Submitted by Dartagnjan t3_zqtmf7 in MachineLearning
I have a rather successful model which I have trained to an extent that the loss has now plateaued. The loss over my training dataset follows a Power Law type curve:
That means, 80% of the training examples have a loss which is well below my tolerance threshold. 15% have a loss which is slightly above threshold tolerance. 4% have a loss which is significant above threshold. And 1% have a very high loss.
This results from the inherent complexity of the training examples themselves. Some are simple. Some are complex. And I was wondering, are there any techniques developed to keep optimizing a model when you encounter such a situation?

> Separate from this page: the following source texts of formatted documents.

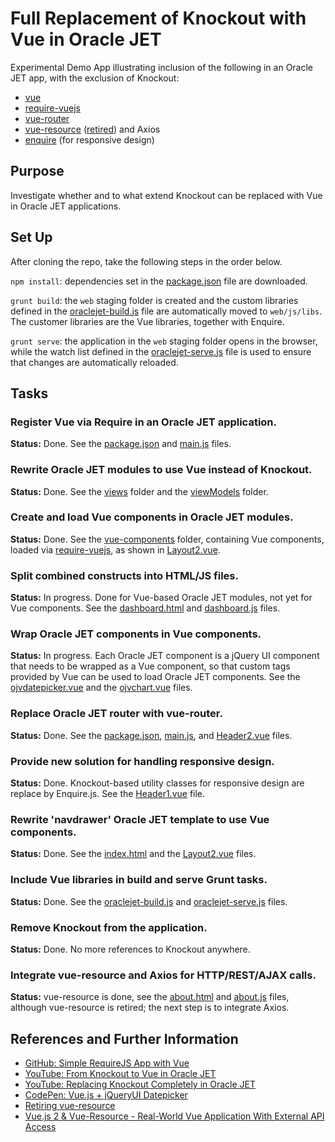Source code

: # Full Replacement of Knockout with Vue in Oracle JET

Experimental Demo App illustrating inclusion of 
the following in an Oracle JET app, with the exclusion
of Knockout:

   * [vue](https://vuejs.org/)
   * [require-vuejs](https://github.com/edgardleal/require-vuejs)
   * [vue-router](https://github.com/vuejs/vue-router)
   * [vue-resource](https://github.com/pagekit/vue-resource) ([retired](https://medium.com/the-vue-point/retiring-vue-resource-871a82880af4)) and Axios
   * [enquire](http://wicky.nillia.ms/enquire.js) (for responsive design)

## Purpose 

Investigate whether and to what extend Knockout can
be replaced with Vue in Oracle JET applications.

## Set Up

After cloning the repo, take the following steps in the order below.

`npm install`: dependencies set in the
 [package.json](https://github.com/GeertjanWielenga/vuejet/blob/master/package.json) file are downloaded.

`grunt build`: the `web` staging folder is created and the custom libraries defined in the
  [oraclejet-build.js](https://github.com/GeertjanWielenga/vuejet/blob/master/scripts/grunt/config/oraclejet-build.js) 
  file are automatically moved to `web/js/libs`. The customer libraries
  are the Vue libraries, together with Enquire.

`grunt serve`: the application in the `web` staging folder opens in the browser, while
 the watch list defined in the
 [oraclejet-serve.js](https://github.com/GeertjanWielenga/vuejet/blob/master/scripts/grunt/config/oraclejet-serve.js)
 file is used to ensure that changes are automatically reloaded. 


## Tasks

### Register Vue via Require in an Oracle JET application.

 **Status:** Done. See the 
 [package.json](https://github.com/GeertjanWielenga/vuejet/blob/master/package.json) and
 [main.js](https://github.com/GeertjanWielenga/vuejet/blob/master/src/js/main.js) files.

### Rewrite Oracle JET modules to use Vue instead of Knockout.

 **Status:** Done. See the 
 [views](https://github.com/GeertjanWielenga/vuejet/tree/master/src/js/views) folder and the
 [viewModels](https://github.com/GeertjanWielenga/vuejet/tree/master/src/js/viewModels) folder.

### Create and load Vue components in Oracle JET modules.

 **Status:** Done. See the 
 [vue-components](https://github.com/GeertjanWielenga/vuejet/tree/master/src/js/vue-components) 
 folder, containing Vue components, loaded via 
 [require-vuejs](https://github.com/edgardleal/require-vuejs), as shown in
 [Layout2.vue](https://github.com/GeertjanWielenga/vuejet/blob/master/src/js/vue-components/Layout2.vue).

### Split combined constructs into HTML/JS files.

 **Status:** In progress. Done for Vue-based Oracle JET modules, not yet for Vue components.
 See the
 [dashboard.html](https://github.com/GeertjanWielenga/vuejet/blob/master/src/js/views/dashboard.html) and
 [dashboard.js](https://github.com/GeertjanWielenga/vuejet/blob/master/src/js/viewModels/dashboard.js) files.

### Wrap Oracle JET components in Vue components.

 **Status:** In progress. Each Oracle JET component is a jQuery UI component
 that needs to be wrapped as a Vue component, so that custom tags
 provided by Vue can be used to load Oracle JET components. See the
 [ojvdatepicker.vue](https://github.com/GeertjanWielenga/vuejet/blob/master/src/js/libs/ojv/v.0.0.1/debug/ojvdatepicker.vue) and the
 [ojvchart.vue](https://github.com/GeertjanWielenga/vuejet/blob/master/src/js/libs/ojv/v.0.0.1/debug/ojvchart.vue) files.

### Replace Oracle JET router with vue-router.

 **Status:** Done. See the 
 [package.json](https://github.com/GeertjanWielenga/vuejet/blob/master/package.json), 
 [main.js](https://github.com/GeertjanWielenga/vuejet/blob/master/src/js/main.js), and 
 [Header2.vue](https://github.com/GeertjanWielenga/vuejet/blob/master/src/js/vue-components/Header2.vue) files.

### Provide new solution for handling responsive design.

 **Status:** Done. Knockout-based utility classes for responsive design
 are replace by Enquire.js. See the
 [Header1.vue](https://github.com/GeertjanWielenga/vuejet/blob/master/src/js/vue-components/Header1.vue) file.

### Rewrite 'navdrawer' Oracle JET template to use Vue components.

 **Status:** Done. See the 
 [index.html](https://github.com/GeertjanWielenga/vuejet/blob/master/src/index.html) and the
 [Layout2.vue](https://github.com/GeertjanWielenga/vuejet/blob/master/src/js/vue-components/Layout2.vue) files.

### Include Vue libraries in build and serve Grunt tasks.

 **Status:** Done. See the
 [oraclejet-build.js](https://github.com/GeertjanWielenga/vuejet/blob/master/scripts/grunt/config/oraclejet-build.js) and 
 [oraclejet-serve.js](https://github.com/GeertjanWielenga/vuejet/blob/master/scripts/grunt/config/oraclejet-serve.js) files.

### Remove Knockout from the application.

 **Status:** Done. No more references to Knockout anywhere.

### Integrate vue-resource and Axios for HTTP/REST/AJAX calls.

 **Status:** vue-resource is done, see the 
 [about.html](https://github.com/GeertjanWielenga/vuejet/blob/master/src/js/views/about.html) and
 [about.js](https://github.com/GeertjanWielenga/vuejet/blob/master/src/js/viewModels/about.js) files, although vue-resource
 is retired; the next step is to integrate Axios.

## References and Further Information

   * [GitHub: Simple RequireJS App with Vue](https://github.com/GeertjanWielenga/RequireJSSamples/tree/master/RequireVue)
   * [YouTube: From Knockout to Vue in Oracle JET](https://www.youtube.com/watch?v=BMs9KoSGi7s)
   * [YouTube: Replacing Knockout Completely in Oracle JET](https://www.youtube.com/watch?v=54CqLy_t7KY)
   * [CodePen: Vue.js + jQueryUI Datepicker](https://codepen.io/nicolebek/pen/oxgvxe)
   * [Retiring vue-resource](https://medium.com/the-vue-point/retiring-vue-resource-871a82880af4)
   * [Vue.js 2 & Vue-Resource - Real-World Vue Application With External API Access](https://medium.com/codingthesmartway-com-blog/vue-js-2-vue-resource-real-world-vue-application-with-external-api-access-c3de83f25c00)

I thought, such a situation is surely very common so maybe some people came up with some strategies or algorithms, but my Google-fu has failed me. Please refer me to literature on the topic if it exists.
So far I have tried pre-selecting and training on the hard examples only and I have tried multiplying the loss gradients with a scalar that depends on the loss itself. None of these approaches give me satisfactory results.
Maybe it is just that the model is not complex enough. But I am maxing out my GPU RAM already (Nvdia A100s) so I cannot really do much better. But I am not sure I have yet reached the limits of complexity with this model.
dumbmachines t1_j0ztjdq wrote
Have you tried something like this?
You're not able to overfit on the hard examples alone? Why not?